Veamos a este Chile que levantó su voz el pasado 4 de septiembre:

En  1990, al menos en el Senado, trazamos caminos para el desarrollo integral de nuestro país. En salud, proclamamos el objetivo de lograr los 80 años en las expectativas de vida. En Educación, pusimos como meta alcanzar los mismos porcentajes de una población estudiosa del primer mundo, es decir en 7% de la población, en ese momento un millón de estudiantes en universidades y centros de estudios de educación superior, en vivienda, 2,8 habitantes por casa y en trabajo, nunca más del 5,8% de cesantía. Y el país se puso en marcha. Vinieron los gobiernos de la Concertación, todos exitosos, (especialmente el de Eduardo Frei que logró los mayores índices de desarrollo), lo que permitió, que hoy caminen por las calles de las ciudades de Chile, sus senderos campesinos y otros lugares, cuatro millones, doscientos mil profesionales que cada mañana concurren a sus labores profesionales en miles de lugares diferentes. Lo mismo, el INE comunica que Chile tiene 2,7 habitantes por casa y las expectativas de vida han superado por lejos los 80 años y se acerca, velozmente a un porcentaje histórico no solo para Chile sino que también para el mundo entero, los 90 años Y como suma de todo lo anterior, surgen 6 millones 200 000 propietarios, cifra está en relación a la población de nuestro país, realmente impresionante, no comparada con ningún otro estado de nuestro continente. Es decir, era un mundo desconocido para quienes en algún momento pretendieron asumir en ellos la única inteligencia nacional y más que eso, los verdaderos constructores de este pueblo. ¿Y porque les ocurrió esto? La razón es una sola, que por lo demás afecta a una buena parte de los que actúan en al ámbito público: Su falta de estudio e ignorancia del quehacer institucional de los últimos años de Chile, tiempos estos, que a partir de 1985, se transforman en los mejores años de nuestra historia nacional.

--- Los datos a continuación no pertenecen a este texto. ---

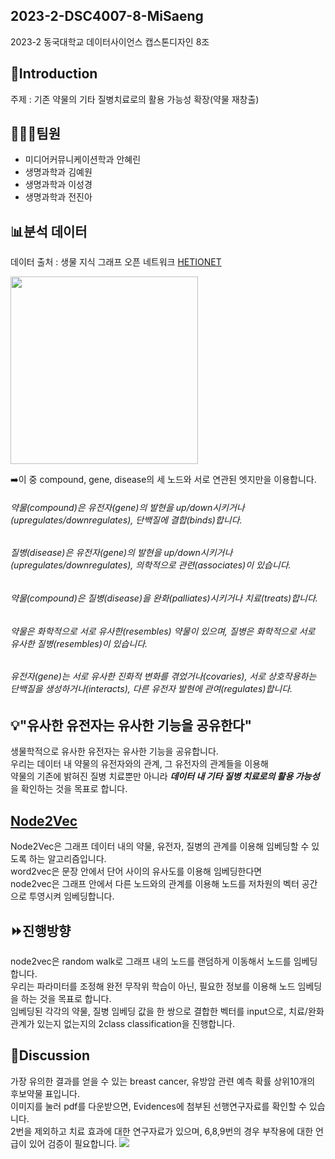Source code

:## 2023-2-DSC4007-8-MiSaeng
2023-2 동국대학교 데이터사이언스 캡스톤디자인 8조 

## 💊Introduction
주제 : 기존 약물의 기타 질병치료로의 활용 가능성 확장(약물 재창출)

## 👩🏻‍💻팀원
- 미디어커뮤니케이션학과 안혜린
- 생명과학과 김예원
- 생명과학과 이성경
- 생명과학과 전진아

## 📊분석 데이터
데이터 출처 : 생물 지식 그래프 오픈 네트워크 [HETIONET](https://github.com/hetio/hetionet)

<img src= "https://het.io/about/metagraph.png" width = 300>

➡️이 중 compound, gene, disease의 세 노드와 서로 연관된 엣지만을 이용합니다.

###### 약물(compound)은 유전자(gene)의 발현을 up/down시키거나(upregulates/downregulates), 단백질에 결합(binds)합니다.

###### 질병(disease)은 유전자(gene)의 발현을 up/down시키거나(upregulates/downregulates), 의학적으로 관련(associates)이 있습니다.

###### 약물(compound)은 질병(disease)을 완화(palliates)시키거나 치료(treats)합니다.

###### 약물은 화학적으로 서로 유사한(resembles) 약물이 있으며, 질병은 화학적으로 서로 유사한 질병(resembles)이 있습니다.

###### 유전자(gene)는 서로 유사한 진화적 변화를 겪었거나(covaries), 서로 상호작용하는 단백질을 생성하거나(interacts), 다른 유전자 발현에 관여(regulates)합니다.


## 💡"유사한 유전자는 유사한 기능을 공유한다"
생물학적으로 유사한 유전자는 유사한 기능을 공유합니다.  
우리는 데이터 내 약물의 유전자와의 관계, 그 유전자의 관계들을 이용해  
약물의 기존에 밝혀진 질병 치료뿐만 아니라 ***데이터 내 기타 질병 치료로의 활용 가능성***을 확인하는 것을 목표로 합니다.


## [Node2Vec](https://github.com/aditya-grover/node2vec)
Node2Vec은 그래프 데이터 내의 약물, 유전자, 질병의 관계를 이용해 임베딩할 수 있도록 하는 알고리즘입니다.  
word2vec은 문장 안에서 단어 사이의 유사도를 이용해 임베딩한다면  
node2vec은 그래프 안에서 다른 노드와의 관계를 이용해 노드를 저차원의 벡터 공간으로 투영시켜 임베딩합니다.

## ⏩진행방향
node2vec은 random walk로 그래프 내의 노드를 랜덤하게 이동해서 노드를 임베딩합니다.  
우리는 파라미터를 조정해 완전 무작위 학습이 아닌, 필요한 정보를 이용해 노드 임베딩을 하는 것을 목표로 합니다.  
임베딩된 각각의 약물, 질병 임베딩 값을 한 쌍으로 결합한 벡터를 input으로, 치료/완화 관계가 있는지 없는지의 2class classification을 진행합니다.

## 📑Discussion
가장 유의한 결과를 얻을 수 있는 breast cancer, 유방암 관련 예측 확률 상위10개의 후보약물 표입니다.  
이미지를 눌러 pdf를 다운받으면, Evidences에 첨부된 선행연구자료를 확인할 수 있습니다.  
2번을 제외하고 치료 효과에 대한 연구자료가 있으며, 6,8,9번의 경우 부작용에 대한 언급이 있어 검증이 필요합니다.
<img src="https://github.com/CSID-DGU/2023-2-DSC4007-8-MiSaeng/files/14799742/drug.table.pdf">


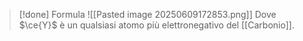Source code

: >[!done] Formula
>![[Pasted image 20250609172853.png]]
>Dove $\ce{Y}$ è un qualsiasi atomo più elettronegativo del [[Carbonio]].

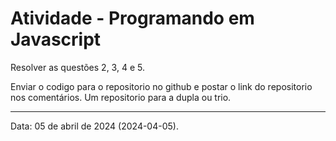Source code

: <h1>Atividade - Programando em Javascript</h1>

<p>Resolver as questões 2, 3, 4 e 5.</p>

<p>Enviar o codigo para o repositorio no github e postar o link do repositorio nos comentários. Um repositorio para a dupla ou trio.</p>

<hr>

<p>Data: 05 de abril de 2024 (2024-04-05).</p>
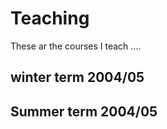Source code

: ---
---

# Teaching

These ar the courses I teach ....

## winter term 2004/05

## Summer term 2004/05
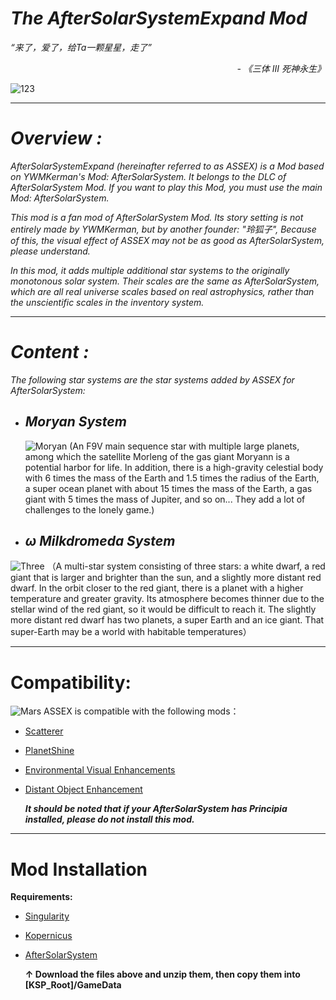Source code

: # _The AfterSolarSystemExpand Mod_


_“来了，爱了，给Ta一颗星星，走了”_
_<p align="right">- 《三体 III 死神永生》 </p>_

![123](https://github.com/YWMKerman/AfterSolarSystemExpand/assets/78585019/b1db9020-80ac-499e-b5ec-783916e4e182)

***

# _***Overview :***_
_AfterSolarSystemExpand (hereinafter referred to as ASSEX) is a Mod based on YWMKerman's Mod: AfterSolarSystem. It belongs to the DLC of AfterSolarSystem Mod. If you want to play this Mod, you must use the main Mod: AfterSolarSystem._

_This mod is a fan mod of AfterSolarSystem Mod. Its story setting is not entirely made by YWMKerman, but by another founder: "玲狐子", Because of this, the visual effect of ASSEX may not be as good as AfterSolarSystem, please understand._

_In this mod, it adds multiple additional star systems to the originally monotonous solar system. Their scales are the same as AfterSolarSystem, which are all real universe scales based on real astrophysics, rather than the unscientific scales in the inventory system._

***

# _***Content :***_
_The following star systems are the star systems added by ASSEX for AfterSolarSystem:_

 - ## ***Moryan System***
   ![Moryan](https://github.com/user-attachments/assets/d3d9076d-6334-4d23-b2d4-222aaaf8a456)
(An F9V main sequence star with multiple large planets, among which the satellite Morleng of the gas giant Moryann is a potential harbor for life. In addition, there is a high-gravity celestial body with 6 times the mass of the Earth and 1.5 times the radius of the Earth, a super ocean planet with about 15 times the mass of the Earth, a gas giant with 5 times the mass of Jupiter, and so on... They add a lot of challenges to the lonely game.)

- ## ***ω Milkdromeda System***
![Three](https://github.com/user-attachments/assets/f6e9df58-5f5f-4ebd-9d20-aa154c576783)
  （A multi-star system consisting of three stars: a white dwarf, a red giant that is larger and brighter than the sun, and a slightly more distant red dwarf. In the orbit closer to the red giant, there is a planet with a higher temperature and greater gravity. Its atmosphere becomes thinner due to the stellar wind of the red giant, so it would be difficult to reach it. The slightly more distant red dwarf has two planets, a super Earth and an ice giant. That super-Earth may be a world with habitable temperatures）

***
# Compatibility:
![Mars](https://github.com/user-attachments/assets/bcb82aa6-28a4-4bd3-b5e7-69a6e772a9ab)
ASSEX is compatible with the following mods：

- [Scatterer](https://spacedock.info/mod/141/Scatterer)
- [PlanetShine](https://github.com/PapaJoesSoup/ksp-planetshine/releases)
- [Environmental Visual Enhancements](https://github.com/LGhassen/EnvironmentalVisualEnhancements/releases)
- [Distant Object Enhancement](https://spacedock.info/mod/2274/Distant%20Object%20Enhancement%20Continued)

  _**It should be noted that if your AfterSolarSystem has Principia installed, please do not install this mod.**_

***

# Mod Installation

**Requirements:**
- [Singularity](https://github.com/LGhassen/Singularity/releases)
- [Kopernicus](https://github.com/Kopernicus/Kopernicus/releases)
- [AfterSolarSystem](https://github.com/YWMKerman/AfterSolarSystem/releases)
  
  **↑ Download the files above and unzip them, then copy them into [KSP_Root]/GameData**

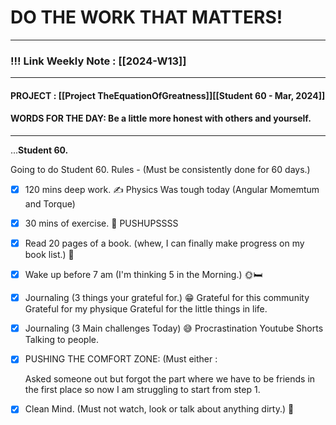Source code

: 
# DO THE WORK THAT MATTERS!

--- 
### !!! Link Weekly Note : [[2024-W13]]
---
#### PROJECT : [[Project TheEquationOfGreatness]][[Student 60 - Mar, 2024]]
#### WORDS FOR THE DAY: Be a little more honest with others and yourself. 
---

...**Student 60.**

Going to do Student 60. 
Rules - (Must be consistently done for 60 days.) 

* [x]  120 mins deep work. ✍️  Physics Was tough today (Angular Momemtum and Torque)

* [x] 30 mins of exercise. 🏃 PUSHUPSSSS

* [x] Read 20 pages of a book. (whew, I can finally make progress on my book list.) 📖 

* [x] Wake up before 7 am (I'm thinking 5 in the Morning.) 🌞🛏️

* [x] Journaling (3 things your grateful for.) 😁
      Grateful for this community
      Grateful for my physique
      Grateful for the little things in life.

* [x] Journaling (3 Main challenges Today) 😅
      Procrastination
      Youtube Shorts
      Talking to people.

* [x] PUSHING THE COMFORT ZONE: (Must either : 

	Asked someone out but forgot the part where we have to be friends in the first place so now I am struggling to start from step 1.

* [x] Clean Mind. (Must not watch, look or talk about anything dirty.) 🧘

Este mundo, ya o digo, desconocido para muchos nos advierte que con el pueblo chileno no se juega.  Tampoco con sus signos y emblemas patrios ni muchísimo menos, con la familia, núcleo fundamental de la sociedad. Todo ello, sumado al concepto de naciones diversas, hecho este, negado incluso por los que se suponían eran los beneficiados de tan torpe proposición, las diversas comunidades representativas de los pueblos originarios, conforman un cuadro verdaderamente dramático.

Solo queda que los actores nacionales, partiendo por el propio jefe del Poder Ejecutivo, entienda que una nueva convención no será jamás aceptada por la mayoría de Chile. Avanzar en los estudios constitucionales, sí, pero en el Congreso, nunca más fuera de nuestra institucionalidad.